The act of smoking an e-cigarette/vaping device has apparently proven to be costly for an Illinois (USA) resident who, on August 23, paid for it with their life. According to various reports, the patient was hospitalised with a serious respiratory condition, after having used an e-cigarette.
According to the US Centers for Disease Control and Prevention (CDC), as many as 193 people have been afflicted this year, with conditions similar to a lung infection between June and August.
A handheld battery-powered vaporiser, the e-cigarette simulates smoking by providing some of the behavioral aspects, including the hand-to-mouth action of smoking, but without combusting tobacco. This may give ‘vapers’ the idea that the vaping is, perhaps, a healthier alternative to smoking.

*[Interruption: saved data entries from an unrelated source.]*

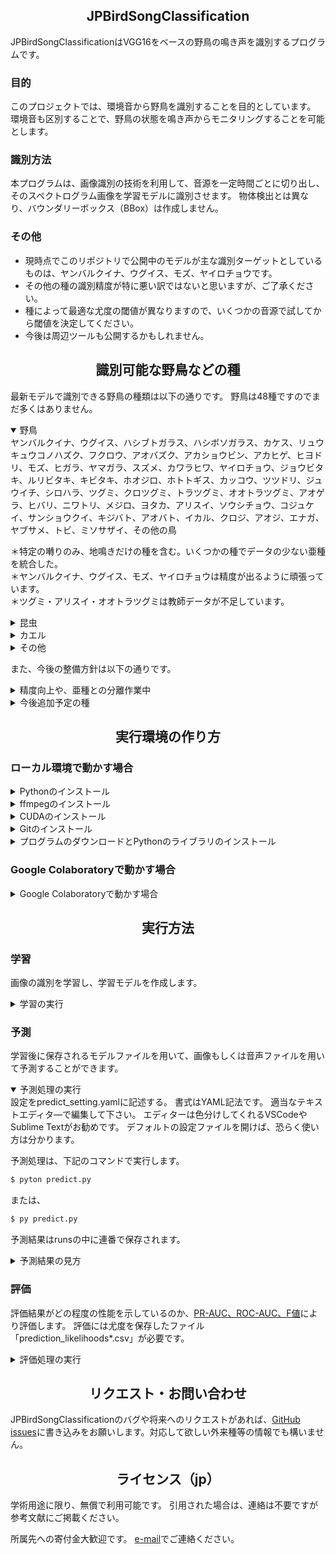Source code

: ## <div align="center">JPBirdSongClassification</div>
JPBirdSongClassificationはVGG16をベースの野鳥の鳴き声を識別するプログラムです。

### 目的
このプロジェクトでは、環境音から野鳥を識別することを目的としています。
環境音も区別することで、野鳥の状態を鳴き声からモニタリングすることを可能とします。

### 識別方法
本プログラムは、画像識別の技術を利用して、音源を一定時間ごとに切り出し、そのスペクトログラム画像を学習モデルに識別させます。
物体検出とは異なり、バウンダリーボックス（BBox）は作成しません。

### その他
- 現時点でこのリポジトリで公開中のモデルが主な識別ターゲットとしているものは、ヤンバルクイナ、ウグイス、モズ、ヤイロチョウです。
- その他の種の識別精度が特に悪い訳ではないと思いますが、ご了承ください。
- 種によって最適な尤度の閾値が異なりますので、いくつかの音源で試してから閾値を決定してください。
- 今後は周辺ツールも公開するかもしれません。


## <div align="center">識別可能な野鳥などの種</div>
最新モデルで識別できる野鳥の種類は以下の通りです。
野鳥は48種ですのでまだ多くはありません。  

<details open>
<summary>野鳥</summary>
ヤンバルクイナ、ウグイス、ハシブトガラス、ハシボソガラス、カケス、リュウキュウコノハズク、フクロウ、アオバズク、アカショウビン、アカヒゲ、ヒヨドリ、モズ、ヒガラ、ヤマガラ、スズメ、カワラヒワ、ヤイロチョウ、ジョウビタキ、ルリビタキ、キビタキ、ホオジロ、ホトトギス、カッコウ、ツツドリ、ジュウイチ、シロハラ、ツグミ、クロツグミ、トラツグミ、オオトラツグミ、アオゲラ、ヒバリ、ニワトリ、メジロ、ヨタカ、アリスイ、ソウシチョウ、コジュケイ、サンショウクイ、キジバト、アオバト、イカル、クロジ、アオジ、エナガ、ヤブサメ、トビ、ミソサザイ、その他の鳥  
  
＊特定の囀りのみ、地鳴きだけの種を含む。いくつかの種でデータの少ない亜種を統合した。  
＊ヤンバルクイナ、ウグイス、モズ、ヤイロチョウは精度が出るように頑張っています。  
＊ツグミ・アリスイ・オオトラツグミは教師データが不足しています。  
</details>

<details>
<summary>昆虫</summary>
リュウキュウサワマツムシ、マダラコオロギ、ケラ、リュウキュウカネタタキ、タンボオカメコオロギ？、クチキコオロギ、エンマコオロギ、カマドコオロギ、ヤチスズ、タイワンウマオイ、タイワンクツワムシ、ネッタイシバスズ？、ヒメギス、キンヒバリ、オオシマゼミ、クロイワツクツク、ニイニイゼミ、クマゼミ、ヒグラシ、アブラゼミ、リュウキュウアブラゼミ、ヒメハルゼミ、ツクツクボウシ、その他沖縄の虫4種、その他の虫  
</details>

<details>
<summary>カエル</summary>
ニホンアマガエル、ヌマガエル、アオガエル系、カジカガエル、リュウキュウカジカガエル、イシカワガエル、その他のカエル  
</details>

<details>
<summary>その他</summary>
ニホンジカ、ネコ、オヒキコウモリ、アマミノクロウサギ、人の声、車の各種音、救急車、踏切、雨、風、小枝の折れる音、エアコンの室外機、小川、静寂、金属製の門扉、換気扇、航空機、テーピングの音、電子音、マイクノイズ、放電音、音楽  
  
＊音楽は2023-12-14モデルのみ  
＊アマミノクロウサギは教師データが不足しています。  
</details>


また、今後の整備方針は以下の通りです。

<details>
<summary>精度向上や、亜種との分離作業中</summary>
オオトラツグミ、アマミノクロウサギ  
サンショウクイ、リュウキュウサンショウクイ  
ツグミ、クロツグミ  
アオバズク  
トビ  
カワラヒワ  
クロジs・アオジs,c  
カッコウ  
アリスイ  
アカヒゲ、リュウキュウキビタキ、ズアカアオバト、ルリカケス  
</details>


<details>
<summary>今後追加予定の種</summary>
ムクドリ、セキレイ類  
シジュウカラ、オオルリ、センダイムシクイ、イカルチドリ、カシラダカ、コゲラ、オオアカゲラ  
ガビチョウ  
ツバメ類  
バン、オオバン、ヒクイナ、カイツブリ、ヒドリガモ、カルガモ、マガモ、コガモ、オナガガモ、カワセミ  
オオヨシキリ、セッカ  
サシバ、ノグチゲラ、リュウキュウオオコノハズク、カラスバト、シロガシラ  
</details>





## <div align="center">実行環境の作り方</div>
### ローカル環境で動かす場合
<details>
<summary>Pythonのインストール</summary>
https://www.python.org/  
からPython Python 3.10をインストールします。
（TensorflowはPython 3.10で動く。ただし、3.11以上は未対応なので注意。）
just meモードが良いでしょう。
</details>
  

<details>
<summary>ffmpegのインストール</summary>
下記の記事を参考に、ffmpegをインストールしてください。
なお、Ubutntuではaptコマンドでインストール可能です。  

参考記事：  
https://torisky.com/ffmpeg%E3%81%AE%E3%83%80%E3%82%A6%E3%83%B3%E3%83%AD%E3%83%BC%E3%83%89%E3%81%A8%E4%BD%BF%E3%81%84%E6%96%B9%EF%BC%882021%E5%B9%B41%E6%9C%88%EF%BC%89/
</details>


<details>
<summary>CUDAのインストール</summary>
NVIDIA社製のGPUを搭載したマシンでは、GPUを学習と予測に利用可能です。
計算にGPUを利用するには、CUDA toolkitと、cuDNNが必要です。
下記の記事を参考に、CUDA toolkitとcuDNNをインストールしてください。
（注意：たまに、CUDAに対応していないGPUボードがあります）  

参考記事：  
https://qiita.com/8128/items/2e884998cd1193f73e2f

なお、インストールできるバージョンにはtensorflowにより制限ががあります。
TensorFlow公式ページのGPU対応に関するソフトウェア要件に合致するバージョンを選択してください。
WindowsでGPUを使うには、Tensorflow 2.10までとなります。
（Windows上でWSLを使ってUbuntuを動かして、その上で最新のTensorflowを使うこともできますが、動作速度が遅いのでお勧めできません）  

TensorFlowのソフトウェア要件：  
https://www.tensorflow.org/install/gpu?hl=ja
</details>


<details>
<summary>Gitのインストール</summary>
Gitはバージョン管理ツールの一種です。下記のサイトからダウンロードして、インストールしてください。
基本的に設定はいじらなくても大丈夫です。

https://git-scm.com/
</details>


<details>
<summary>プログラムのダウンロードとPythonのライブラリのインストール</summary>
GitHubのCodeボタンから選べる「Download ZIP」でもプログラムをダウンロードはできますが、モデルファイルが入っていません。
モデルファイルのサイズが大きく、LFSという別の管理になっているためです。
下記のコマンドで、完全なダウンロード～Pythonへのライブラリのインストールができます。

```bash
$ git clone https://github.com/KatsuhiroMorishita/JPBirdSongClassification.git
$ cd JPBirdSongClassification
$ pip install -r requirements.txt  
```

ただし、Pythonにパスが通っていない場合は、下記のように実行せねばなりません。
```bash 
$ py -m pip install -r requirements.txt  
```

なお、requirements.txtにはPythonに必要なライブラリが記載されています。このファイル内にはtensorflowのバージョンを2.10を指定していますが、これは素のWindows用の設定です。WindowsでもWSLを使って動かす場合や、UbuntuやMacOS上で動かす場合はこの制限を外しても大丈夫です。ただし、GPUを使う場合は、インストールするtensorflowのバージョンとCUDAのバージョンに整合性が必要ですのでご注意ください。  
</details>



### Google Colaboratoryで動かす場合
<details>
<summary>Google Colaboratoryで動かす場合</summary>
Googleアカウントをお持ちであれば、Google Colaboratoryで動かすことも可能です。
Googleアカウントにログインした状態でColaboratoryの新規ノートブックを作成してください。

参考：  
https://atmarkit.itmedia.co.jp/ait/articles/1812/10/news145.html

ノートブックを作成した後、セルに以下のコマンドを入力して実行します。
これでColaboratory上のカレントディレクトリにプログラムがダウンロードされます。
```bash
$ !git clone https://github.com/KatsuhiroMorishita/JPBirdSongClassification.git
```

後はローカルと同様に実行できます。
ただし、コマンドの先頭にエクスクラメーション・マーク「!」が必要です。

</details>


## <div align="center">実行方法</div>
### 学習
画像の識別を学習し、学習モデルを作成します。

<details>
<summary>学習の実行</summary>
設定をtrain_setting.yamlに記述する。
記法は予測の設定と同様です。  

学習処理は、下記のコマンドで実行します。  
```bash
$ pyton train.py  
```

または、  
```bash
$ py train.py  
```

学習結果は./run/train\*として連番で保存されます。
</details>

### 予測
学習後に保存されるモデルファイルを用いて、画像もしくは音声ファイルを用いて予測することができます。

<details open>
<summary>予測処理の実行</summary>
設定をpredict_setting.yamlに記述する。
書式はYAML記法です。
適当なテキストエディタ―で編集して下さい。
エディターは色分けしてくれるVSCodeやSublime Textがお勧めです。
デフォルトの設定ファイルを開けば、恐らく使い方は分かります。

予測処理は、下記のコマンドで実行します。  
```bash
$ pyton predict.py  
```

または、  
```bash
$ py predict.py  
```

予測結果はrunsの中に連番で保存されます。
</details>


<details>
<summary>予測結果の見方</summary>
予測結果は、2つのファイルに分けて保存されます。
「prediction_likelihoods*.csv」は一定時間ごとの尤度を記録しており、もう1つの「prediction_result*.csv」は一定時間ごとの識別結果を記録しています。
「prediction_result*.csv」の識別結果は、設定ファイルで指定した尤度以上の種の名前が記載されています。
Excelで開くと、左から音源のパス、切り出し開始時間\[秒\]、切り出し幅\[秒\]、尤度もしくは種名、の順で並んでいます。


表 「prediction_likelihoods\*.csv」の例

| fname |   s  |  w   | class0 | class1 |
| ----  | ---- | ---- | ----   |   ---- |
|  ファイルのパス1  |  0  |  5  | 0.1 | 0.5 |
|  ファイルのパス2  |  5  |  5  | 0.2 | 0.3 |
|  ファイルのパス3  | 10  |  5  | 0.7 | 0.1 |

表 「prediction_result\*.csv」の例

| fname |   s  |  w   | class0 | class1 |
| ----  | ---- | ---- | ----   |   ---- |
|  ファイルのパス1  |  0  |  5  | ND     |        |
|  ファイルのパス2  |  5  |  5  | uguisu |        |
|  ファイルのパス3  | 10  |  5  | uguisu | karasu |

</details>



### 評価
評価結果がどの程度の性能を示しているのか、[PR-AUC、ROC-AUC、F値](https://tech.ledge.co.jp/entry/metrics)により評価します。
評価には尤度を保存したファイル「prediction_likelihoods\*.csv」が必要です。

<details>
<summary>評価処理の実行</summary>
設定をevaluate_setting.yamlに記述する。
記法は予測の設定と同様です。


学習処理は、下記のコマンドで実行します。  
```bash
$ pyton evaluate.py  
```

または、  
```bash
$ py evaluate.py  
```

処理結果は./runs/evaluate\*に保存されます。

</details>

</details>


## <div align="center">リクエスト・お問い合わせ</div>
JPBirdSongClassificationのバグや将来へのリクエストがあれば、[GitHub issues](https://github.com/KatsuhiroMorishita/JPBirdSongClassification/issues)に書き込みをお願いします。対応して欲しい外来種等の情報でも構いません。  


## <div align="center">ライセンス（jp）</div>
学術用途に限り、無償で利用可能です。
引用された場合は、連絡は不要ですが参考文献にご掲載ください。

所属先への寄付金大歓迎です。
[e-mail](morimori.ynct@gmail.com)でご連絡ください。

Closer home, while there hasn’t been a sudden surge in maladies linked with vaping (yet), the situation is not too encouraging either. We asked a leading pulmonologist from a Delhi-based hospital to weigh in.
“Vaping is not a healthy alternative to smoking, as is believed. Though not as much as smoking, vaping is also injurious to health. Besides nicotine, it contains many chemicals, which upon burning, produce various by-products that can be harmful. The worst part is, not too much information is available about them,” Dr Vikas Maurya of Fortis Healthcare tells indianexpress.com.
The symptoms of vaping are largely that of breathlessness. While some patients complain of chest pain, others experienced diarrhoea, nausea, vomiting and fatigue.
“Around two-three patients come to me with some kind of vaping-related illness in a week. Predominantly, it is for nicotine addiction with adverse effects like palpitation, headache, muscular pain, gastric and respiratory issues like cough and occasional breathlessness,” adds Dr Maurya.
How does vaping work?
Vaping devices like e-cigarettes heat liquids that are then inhaled as aerosol containing nicotine. Examples of said devices are: vape-pens, hookahs, box mods and JUULs (the most popular of the lot). The liquids that are heated, do not comprise water as many are led to believe. Instead, they contain glycerol, propylene glycol (found in antifreeze products), nicotine and flavouring.
“As there is very little clarity regarding the by-products, it is difficult to say what exactly would cause illness. It could be related to nicotine or other chemicals and their by-products,” he explains.
The ills of vaping
Smokers continue to vape despite getting sick because they get addicted to nicotine. Studies have found that the e-liquids — which have aerosols — enter the lungs and leave massive chemical residue behind. Some other negative health effects include increased heartbeat causing cardiac arrhythmia, lung damage even without the toxins of cigarettes, acid reflux and insulin resistance.
Just like smoking, the withdrawal symptoms of vaping are due to the pull-out of nicotine. “But the symptoms are not as intense. The common withdrawal symptoms are fatigue, headache, irritability, digestive and blood pressure issues, and sometimes even depression,” says Dr Maurya.